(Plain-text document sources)
==========
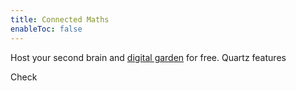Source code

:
 ```yaml
---
title: Connected Maths
enableToc: false
---
```


Host your second brain and [digital garden](https://jzhao.xyz/posts/networked-thought) for free. Quartz features

Check

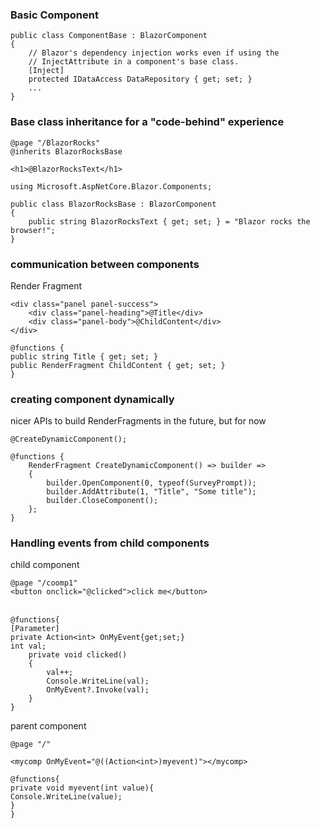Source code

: ### Basic Component
```
public class ComponentBase : BlazorComponent
{
    // Blazor's dependency injection works even if using the
    // InjectAttribute in a component's base class.
    [Inject]
    protected IDataAccess DataRepository { get; set; }
    ...
}
```

### Base class inheritance for a "code-behind" experience
```
@page "/BlazorRocks"
@inherits BlazorRocksBase

<h1>@BlazorRocksText</h1>
```
```
using Microsoft.AspNetCore.Blazor.Components;

public class BlazorRocksBase : BlazorComponent
{
    public string BlazorRocksText { get; set; } = "Blazor rocks the browser!";
}
```
### communication between components

Render Fragment
```
<div class="panel panel-success">
    <div class="panel-heading">@Title</div>
    <div class="panel-body">@ChildContent</div>
</div>

@functions {
public string Title { get; set; }
public RenderFragment ChildContent { get; set; }
}
```
### creating component dynamically
nicer APIs to build RenderFragments in the future, but for now 
```
@CreateDynamicComponent();

@functions {
    RenderFragment CreateDynamicComponent() => builder =>
    {
        builder.OpenComponent(0, typeof(SurveyPrompt));
        builder.AddAttribute(1, "Title", "Some title");
        builder.CloseComponent();
    };
}
```

### Handling events from child components

child component
```
@page "/coomp1"
<button onclick="@clicked">click me</button>

　
@functions{
[Parameter]
private Action<int> OnMyEvent{get;set;}
int val;
    private void clicked()
    {
		val++;
        Console.WriteLine(val);
		OnMyEvent?.Invoke(val);
    }
}
```
parent component
```
@page "/"

<mycomp OnMyEvent="@((Action<int>)myevent)"></mycomp>

@functions{
private void myevent(int value){
Console.WriteLine(value);
}
}
```

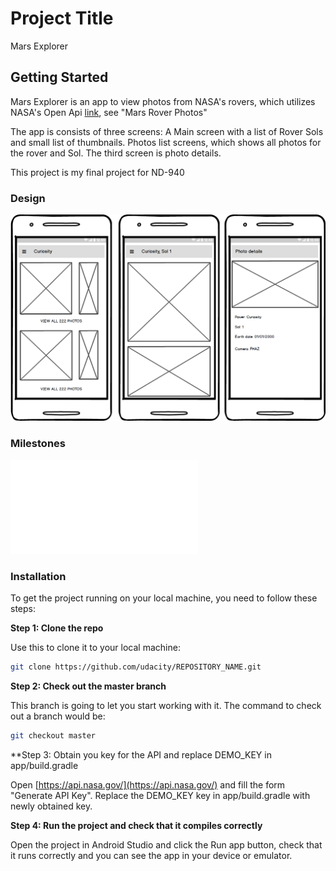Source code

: # Project Title

Mars Explorer

## Getting Started

Mars Explorer is an app to view photos from NASA's rovers, which utilizes NASA's Open Api [link](https://api.nasa.gov/), see "Mars Rover Photos"

The app is consists of three screens: A Main screen with a list of Rover Sols and small list of thumbnails. Photos list screens, which shows all photos for the rover and Sol. The third screen is photo details. 

This project is my final project for ND-940

### Design

![Mock](doc/MarsExplorerMockup.png)

### Milestones

![Milestones](doc/milestones.MD)

### Installation

To get the project running on your local machine, you need to follow these steps:

**Step 1: Clone the repo**

Use this to clone it to your local machine:
```bash
git clone https://github.com/udacity/REPOSITORY_NAME.git
```

**Step 2: Check out the master branch**

This branch is going to let you start working with it. The command to check out a branch would be:

```bash
git checkout master
```
**Step 3: Obtain you key for the API and replace DEMO_KEY in app/build.gradle

Open [https://api.nasa.gov/](https://api.nasa.gov/) and fill the form "Generate API Key". Replace the DEMO_KEY key in app/build.gradle with newly obtained key. 

**Step 4: Run the project and check that it compiles correctly**

Open the project in Android Studio and click the Run app button, check that it runs correctly and you can see the app in your device or emulator.

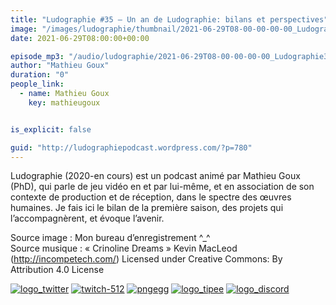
 ```yaml
---
title: "Ludographie #35 – Un an de Ludographie: bilans et perspectives"
image: "/images/ludographie/thumbnail/2021-06-29T08-00-00-00-00_Ludographie35UnandeLudographiebilansetperspectives.jpg"
date: 2021-06-29T08:00:00+00:00

episode_mp3: "/audio/ludographie/2021-06-29T08-00-00-00-00_Ludographie35UnandeLudographiebilansetperspectives.mp3"
author: "Mathieu Goux"
duration: "0"
people_link: 
  - name: Mathieu Goux
    key: mathieugoux


is_explicit: false

guid: "http://ludographiepodcast.wordpress.com/?p=780"
---
```


<PodcastHeader/>

<!-- ECRIRE LA DESCRIPTION DE L'EPISODE SOUS CETTE LIGNE -->
<p>Ludographie (2020-en cours) est un podcast animé par Mathieu Goux (PhD), qui parle de jeu vidéo en et par lui-même, et en association de son contexte de production et de réception, dans le spectre des œuvres humaines. Je fais ici le bilan de la première saison, des projets qui l’accompagnèrent, et évoque l’avenir. <br></p>
<p></p>
<a href="" rel="nofollow"></a>
 
<p>Source image : Mon bureau d’enregistrement ^_^<br>Source musique : «&nbsp;Crinoline Dreams&nbsp;» Kevin MacLeod (<a title="http://incompetech.com/" href="http://incompetech.com/" rel="nofollow">http://incompetech.com/</a>) Licensed under Creative Commons: By Attribution 4.0 License</p>


<!--tr--><p>
<!--td--><span><a href="https://twitter.com/Gouximan" rel="nofollow"><img src="/resources/ludographie/2021-06-29T08-00-00-00-00_Ludographie35UnandeLudographiebilansetperspectives/logo_twitter-1.png" alt="logo_twitter"></a><!--/td--></span>
<!--td--><span><a href="https://www.twitch.tv/mathieugoux" rel="nofollow"><img src="/resources/ludographie/2021-06-29T08-00-00-00-00_Ludographie35UnandeLudographiebilansetperspectives/twitch-512-1.png" alt="twitch-512"></a><!--/td--></span>
<!--td--><span><a href="https://www.youtube.com/user/MattTheFatalifieur/videos" rel="nofollow"><img src="/resources/ludographie/2021-06-29T08-00-00-00-00_Ludographie35UnandeLudographiebilansetperspectives/pngegg.png" alt="pngegg"></a><!--/td--></span>
<!--td--><span><a href="http://fr.tipeee.com/calvinball" rel="nofollow"><img src="/resources/ludographie/2021-06-29T08-00-00-00-00_Ludographie35UnandeLudographiebilansetperspectives/logo_tipee-1.png" alt="logo_tipee"></a><!--/td--></span>
<!--td--><span><a href="https://discord.com/invite/4RnA9v7" rel="nofollow"><img src="/resources/ludographie/2021-06-29T08-00-00-00-00_Ludographie35UnandeLudographiebilansetperspectives/logo_discord-1.png" alt="logo_discord"></a><!--/td--></span>
<!--/tr--></p>




<p></p>



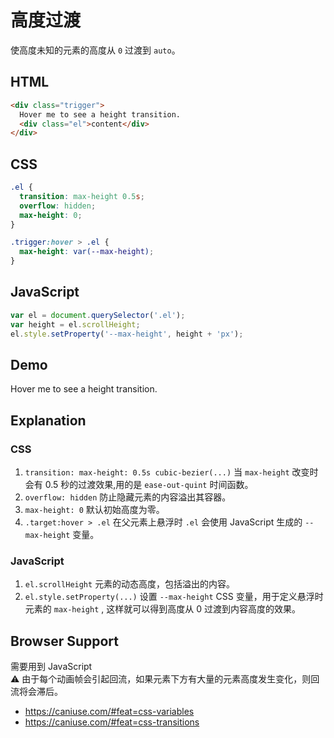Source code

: # 高度过渡

使高度未知的元素的高度从 `0` 过渡到 `auto`。

## HTML

```html
<div class="trigger">
  Hover me to see a height transition.
  <div class="el">content</div>
</div>
```

## CSS

```css
.el {
  transition: max-height 0.5s;
  overflow: hidden;
  max-height: 0;
}

.trigger:hover > .el {
  max-height: var(--max-height);
}
```

## JavaScript

```js
var el = document.querySelector('.el');
var height = el.scrollHeight;
el.style.setProperty('--max-height', height + 'px');
```

## Demo

<div class="snippet-demo">
  <div class="snippet-demo__height-transition">
    Hover me to see a height transition.
    <div class="snippet-demo__height-transition__el">
      Lorem ipsum dolor sit amet, consectetur adipiscing elit. Quisque congue placerat nunc a volutpat. Etiam placerat libero porttitor purus facilisis vehicula. Mauris risus mauris, varius ac consequat eget, iaculis non enim. Proin ut nunc ac massa iaculis sodales id mattis enim. Cras non diam ac quam pharetra fermentum vel ac nulla. Suspendisse ligula urna, porta non lobortis non, lobortis vel velit. Fusce lectus justo, aliquet eu fringilla auctor, sodales eu orci. Pellentesque habitant morbi tristique senectus et netus et malesuada fames ac turpis egestas.
    </div>
  </div>
</div>

<style>

.snippet-demo__height-transition__el {
  transition: max-height 0.5s cubic-bezier(0.23, 1, 0.32, 1);
  overflow: hidden;
  max-height: 0;
}

.snippet-demo__height-transition:hover > .snippet-demo__height-transition__el {
  max-height: var(--max-height);
}
</style>

<script>
;(function () {
  var el = document.querySelector('.snippet-demo__height-transition__el')
  var height = el.scrollHeight
  el.style.setProperty('--max-height', height + 'px')
})()
</script>

## Explanation

### CSS

1.  `transition: max-height: 0.5s cubic-bezier(...)` 当 `max-height` 改变时会有 0.5 秒的过渡效果,用的是 `ease-out-quint` 时间函数。
2.  `overflow: hidden` 防止隐藏元素的内容溢出其容器。
3.  `max-height: 0` 默认初始高度为零。
4.  `.target:hover > .el` 在父元素上悬浮时 `.el` 会使用 JavaScript 生成的 `--max-height` 变量。

### JavaScript

1.  `el.scrollHeight` 元素的动态高度，包括溢出的内容。
2.  `el.style.setProperty(...)` 设置 `--max-height` CSS 变量，用于定义悬浮时元素的 `max-height` , 这样就可以得到高度从 0 过渡到内容高度的效果。

## Browser Support

<div class="snippet__requires-javascript">需要用到 JavaScript</div>
<span class="snippet__support-note">
  ⚠️ 由于每个动画帧会引起回流，如果元素下方有大量的元素高度发生变化，则回流将会滞后。
</span>

- https://caniuse.com/#feat=css-variables
- https://caniuse.com/#feat=css-transitions

<!-- tags: animation -->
==========
Your goal:
Say how many of the lines above include the word "caniuse", giving the figure alone.

Reply:
2